EXERCISE GOAL
Without any pictures, print exactly the lines that run from the start of the data through the line containing "Generation IV nuclear energy".

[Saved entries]
######

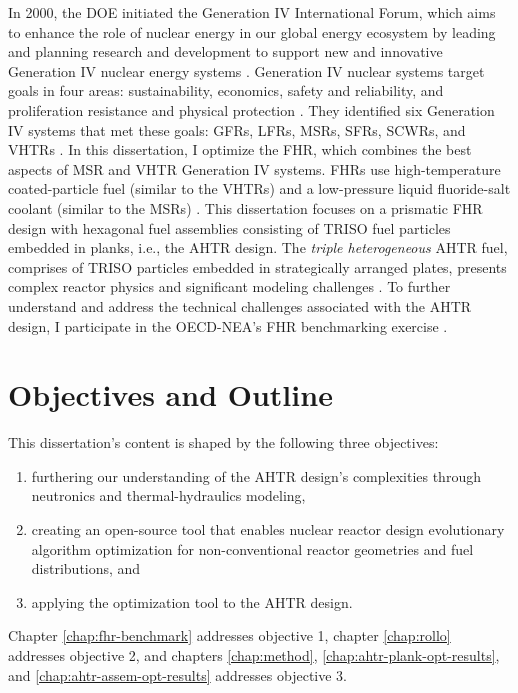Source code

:In 2000, the \gls{DOE} initiated the Generation IV International Forum, which aims 
to enhance the role of nuclear energy in our global energy ecosystem by 
leading and planning research and development to support new and innovative 
Generation IV nuclear energy systems \cite{gif_technology_2002}.
Generation IV nuclear systems target goals in four areas: sustainability, 
economics, safety and reliability, and proliferation resistance and physical 
protection \cite{gif_technology_2002}. 
They identified six Generation IV systems that met these goals: \glspl{GFR}, 
\glspl{LFR}, \glspl{MSR}, \glspl{SFR}, \glspl{SCWR}, and \glspl{VHTR} 
\cite{gif_technology_2002}. 
In this dissertation, I optimize the \gls{FHR}, which combines the best aspects 
of \gls{MSR} and \gls{VHTR} Generation IV systems. 
\glspl{FHR} use high-temperature coated-particle fuel (similar to the \glspl{VHTR}) 
and a low-pressure liquid fluoride-salt coolant (similar to the \glspl{MSR})
\cite{forsberg_fluoride-salt-cooled_2012,facilitators_fluoride-salt-cooled_2013}.
This dissertation focuses on a prismatic \gls{FHR} design with hexagonal fuel 
assemblies consisting of \gls{TRISO} fuel particles embedded in planks, i.e., 
the \gls{AHTR} design.
The \emph{triple heterogeneous} \gls{AHTR} fuel, comprises of \gls{TRISO} 
particles embedded in strategically arranged plates, presents complex reactor 
physics and significant modeling challenges \cite{petrovic_benchmark_2021}. 
To further understand and address the technical challenges associated with the 
\gls{AHTR} design, I participate in the \gls{OECD}-\gls{NEA}'s \gls{FHR} 
benchmarking exercise \cite{petrovic_benchmark_2021}.

\section{Objectives and Outline}
This dissertation's content is shaped by the following three objectives: 
\begin{enumerate}
    \item furthering our understanding of the \gls{AHTR} design's complexities 
    through neutronics and thermal-hydraulics modeling, 
    \item creating an open-source tool that enables nuclear reactor design 
    evolutionary algorithm optimization for non-conventional reactor geometries and fuel 
    distributions, and 
    \item applying the optimization tool to the \gls{AHTR} design. 
\end{enumerate}
Chapter \ref{chap:fhr-benchmark} addresses objective 1, chapter \ref{chap:rollo} 
addresses objective 2, and chapters \ref{chap:method}, \ref{chap:ahtr-plank-opt-results}, 
and \ref{chap:ahtr-assem-opt-results} addresses objective 3.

######

ANSWER BOX
Source code

:In 2000, the \gls{DOE} initiated the Generation IV International Forum, which aims 
to enhance the role of nuclear energy in our global energy ecosystem by 
leading and planning research and development to support new and innovative 
Generation IV nuclear energy systems \cite{gif_technology_2002}.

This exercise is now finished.